Même si son équipe a connu des difficultés au cours du mois de novembre, le directeur général du HC Carvena, Christian Deschênes, refuse d’appuyer sur le « bouton panique ».
Avant les matchs du week-end, alors que son équipe était au dernier rang, mais à quelques points des équipes en milieu de peloton, il a réitéré sa confiance envers son nouvel entraîneur, Daniel Archambault, qui avait d’abord été nommé par intérim. « Il n’est pas question de changer d’entraîneur », assure-t-il. « Il est en poste depuis seulement trois semaines et c’est la période durant laquelle l’équipe a été la plus amochée par les blessures. C’est difficile de l’évaluer avec des effectifs réduits. C’est certain qu’en prenant le poste, il ressentait de la pression et l’idée de le nommer par intérim c’est bien plus de savoir s’il se sent à l’aise là-dedans ».
Christian Deschênes compte sur le retour au jeu de quelques vétérans pour retrouver le chemin de la victoire. « Steven Low est de retour sur la glace et devrait jouer d’ici quelques jours. Dominic Chiasson est de plus en plus à l’aise. Il y a aussi Simon Poirier qui vient de revenir, lui qui était parti aux États-Unis. Ce sont des vétérans qui vont nous aider en défensive », croit-il.

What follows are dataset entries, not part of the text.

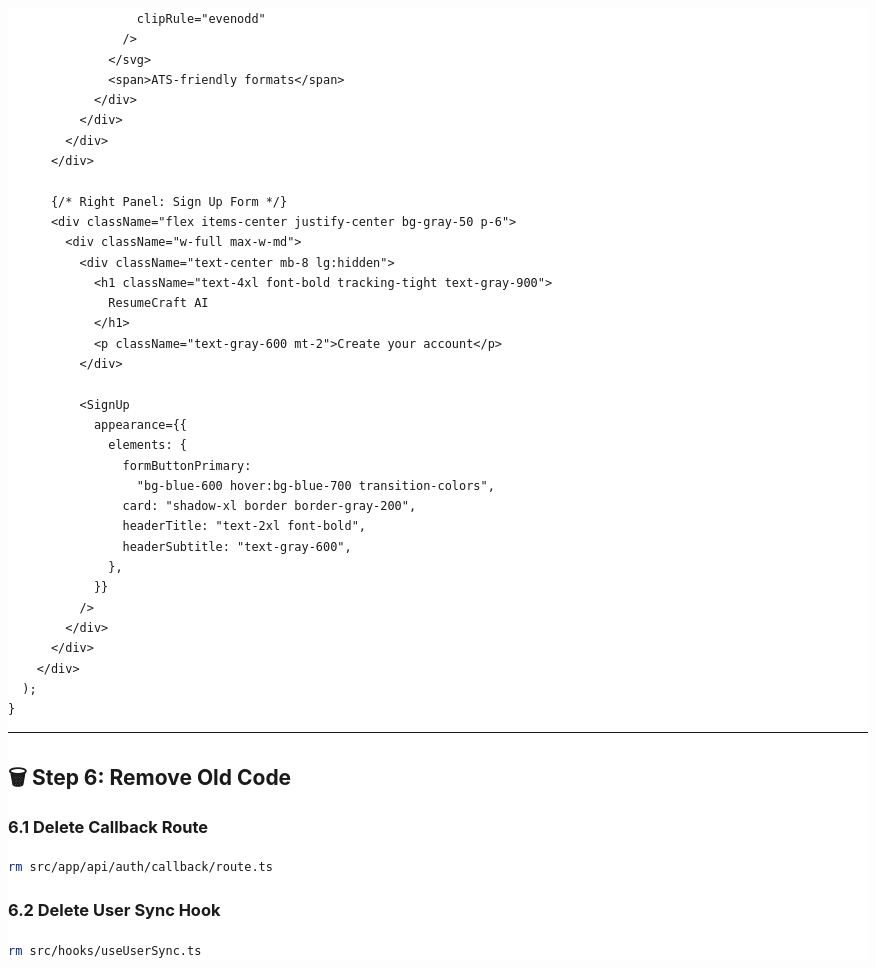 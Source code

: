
```tsx
                  clipRule="evenodd"
                />
              </svg>
              <span>ATS-friendly formats</span>
            </div>
          </div>
        </div>
      </div>

      {/* Right Panel: Sign Up Form */}
      <div className="flex items-center justify-center bg-gray-50 p-6">
        <div className="w-full max-w-md">
          <div className="text-center mb-8 lg:hidden">
            <h1 className="text-4xl font-bold tracking-tight text-gray-900">
              ResumeCraft AI
            </h1>
            <p className="text-gray-600 mt-2">Create your account</p>
          </div>

          <SignUp
            appearance={{
              elements: {
                formButtonPrimary:
                  "bg-blue-600 hover:bg-blue-700 transition-colors",
                card: "shadow-xl border border-gray-200",
                headerTitle: "text-2xl font-bold",
                headerSubtitle: "text-gray-600",
              },
            }}
          />
        </div>
      </div>
    </div>
  );
}
```

---

## 🗑️ Step 6: Remove Old Code

### 6.1 Delete Callback Route

```bash
rm src/app/api/auth/callback/route.ts
```

### 6.2 Delete User Sync Hook

```bash
rm src/hooks/useUserSync.ts
```
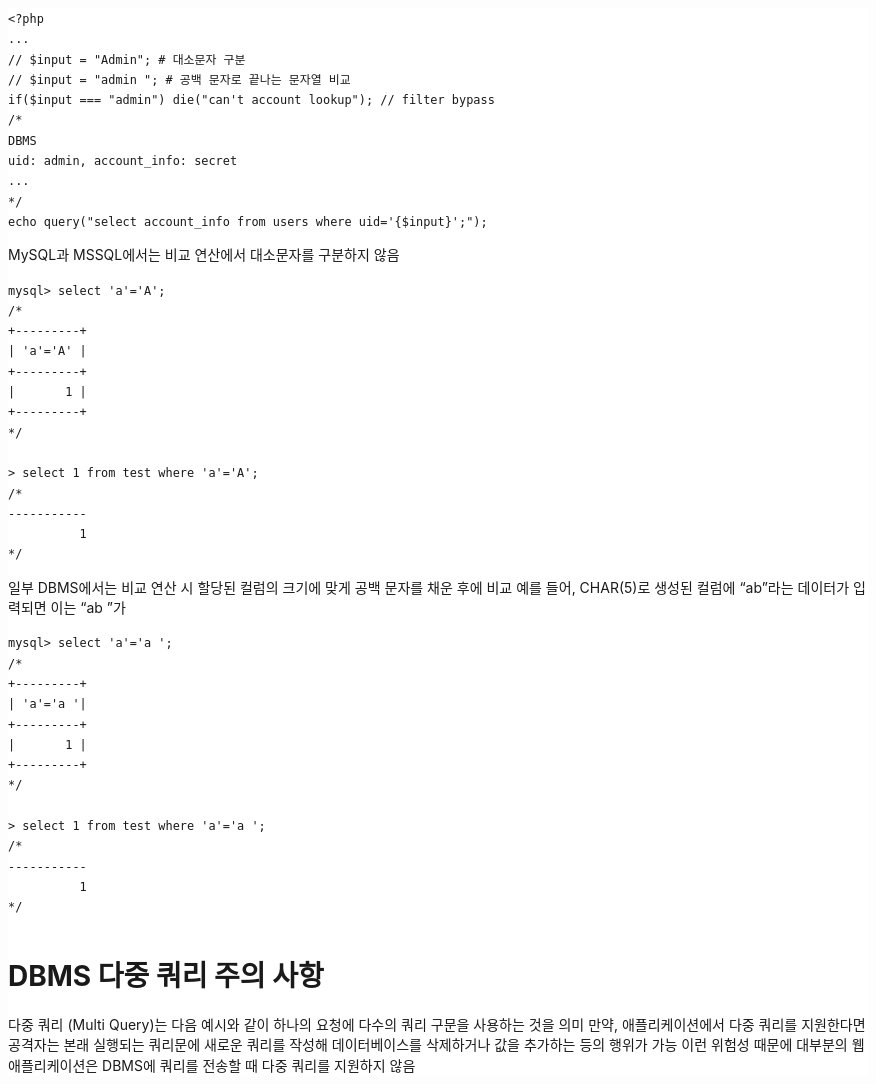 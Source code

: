 	<?php
	...
	// $input = "Admin"; # 대소문자 구분
	// $input = "admin "; # 공백 문자로 끝나는 문자열 비교
	if($input === "admin") die("can't account lookup"); // filter bypass
	/*
	DBMS
	uid: admin, account_info: secret
	...
	*/
	echo query("select account_info from users where uid='{$input}';");

MySQL과 MSSQL에서는 비교 연산에서 대소문자를 구분하지 않음

	mysql> select 'a'='A';
	/*
	+---------+
	| 'a'='A' |
	+---------+
	|       1 |
	+---------+
	*/

	> select 1 from test where 'a'='A';
	/*
	-----------
	          1
	*/

일부 DBMS에서는 비교 연산 시 할당된 컬럼의 크기에 맞게 공백 문자를 채운 후에 비교
예를 들어, CHAR(5)로 생성된 컬럼에 “ab”라는 데이터가 입력되면 이는 “ab   ”가 

	mysql> select 'a'='a ';
	/*
	+---------+
	| 'a'='a '|
	+---------+
	|       1 |
	+---------+
	*/

	> select 1 from test where 'a'='a ';
	/*
	-----------
	          1
	*/

# DBMS 다중 쿼리 주의 사항
다중 쿼리 (Multi Query)는 다음 예시와 같이 하나의 요청에 다수의 쿼리 구문을 사용하는 것을 의미
만약, 애플리케이션에서 다중 쿼리를 지원한다면 
공격자는 본래 실행되는 쿼리문에 새로운 쿼리를 작성해 
데이터베이스를 삭제하거나 값을 추가하는 등의 행위가 가능
이런 위험성 때문에 대부분의 웹 애플리케이션은 DBMS에 쿼리를 전송할 때 다중 쿼리를 지원하지 않음
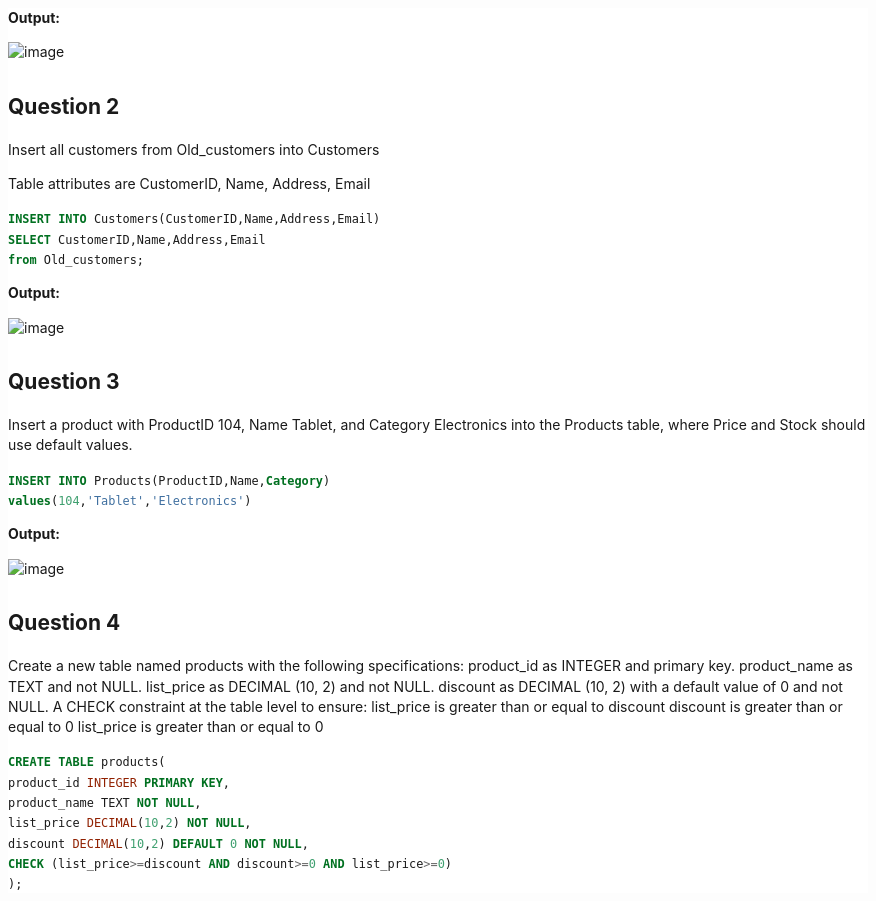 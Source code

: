 
**Output:**

<img width="1366" height="173" alt="image" src="https://github.com/user-attachments/assets/45d1380b-d11d-40e1-a8e3-f1a7c4ecdc1b" />


**Question 2**
---
Insert all customers from Old_customers into Customers

Table attributes are CustomerID, Name, Address, Email

```sql
INSERT INTO Customers(CustomerID,Name,Address,Email)
SELECT CustomerID,Name,Address,Email
from Old_customers;
```

**Output:**

<img width="875" height="166" alt="image" src="https://github.com/user-attachments/assets/cf1db992-c83b-4cbd-9e74-03f7e2f5898f" />


**Question 3**
---
Insert a product with ProductID 104, Name Tablet, and Category Electronics into the Products table, where Price and Stock should use default values.

```sql
INSERT INTO Products(ProductID,Name,Category)
values(104,'Tablet','Electronics')
```

**Output:**

<img width="1307" height="230" alt="image" src="https://github.com/user-attachments/assets/5a515fcc-42e7-4e60-95b7-5ffd6a0f8238" />

**Question 4**
---
Create a new table named products with the following specifications:
product_id as INTEGER and primary key.
product_name as TEXT and not NULL.
list_price as DECIMAL (10, 2) and not NULL.
discount as DECIMAL (10, 2) with a default value of 0 and not NULL.
A CHECK constraint at the table level to ensure:
list_price is greater than or equal to discount
discount is greater than or equal to 0
list_price is greater than or equal to 0

```sql
CREATE TABLE products(
product_id INTEGER PRIMARY KEY,
product_name TEXT NOT NULL,
list_price DECIMAL(10,2) NOT NULL,
discount DECIMAL(10,2) DEFAULT 0 NOT NULL,
CHECK (list_price>=discount AND discount>=0 AND list_price>=0)
);
```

« Depuis quelques matchs, nos jeunes défenseurs étaient utilisés environ 30 minutes par match, indique-t-il. C’est certain qu’ils en jouent 25 bonnes, mais il y a toujours 5 minutes où ils vont commettre des erreurs. C’est normal, parce qu’ils sont en train de former leur expérience. Avec le retour des vétérans, ils vont voir leur temps d’utilisation réduit à 20 minutes. Ils seront au maximum et prendront les bonnes décisions sur la patinoire ».
Il compte également sur le retour de Louis-Philippe Charbonneau, qui amène une présence rassurante sur le banc des joueurs, et de Michael Cabana, un joueur d’énergie qui est considéré comme une petite peste.
Christian Deschênes est tout même ouvert à apporter quelques ajustements à son alignement. Il a d’ailleurs procédé à une acquisition mineure, la semaine dernière, en réclamant Samy Nasreddine au ballottage.
« Il s’est pogné avec l’organisation à Trois-Rivières et il ne veut plus y retourner. Ç’a été une surprise pour lui, mais comme Sorel-Tracy est plus près de Montréal, on a pris une chance. Ce n’était pas dans ses plans, mais il doit me revenir à savoir s’il peut venir éventuellement nous dépanner pour quelques matchs, raconte le directeur général. C’est tout de même un gars qui a déjà joué dans la Ligue américaine ».
« On regarde aussi ce qui se passe avec les joueurs québécois ou des anciens de la LHJMQ qui ont des contrats de 20-25 matchs aux États-Unis, note-t-il. Notre recruteur, Pierre Parent, a des amis qui travaillent pour des équipes de la LNH. Il se tient au courant de ce qui se passe dans les rangs mineurs ».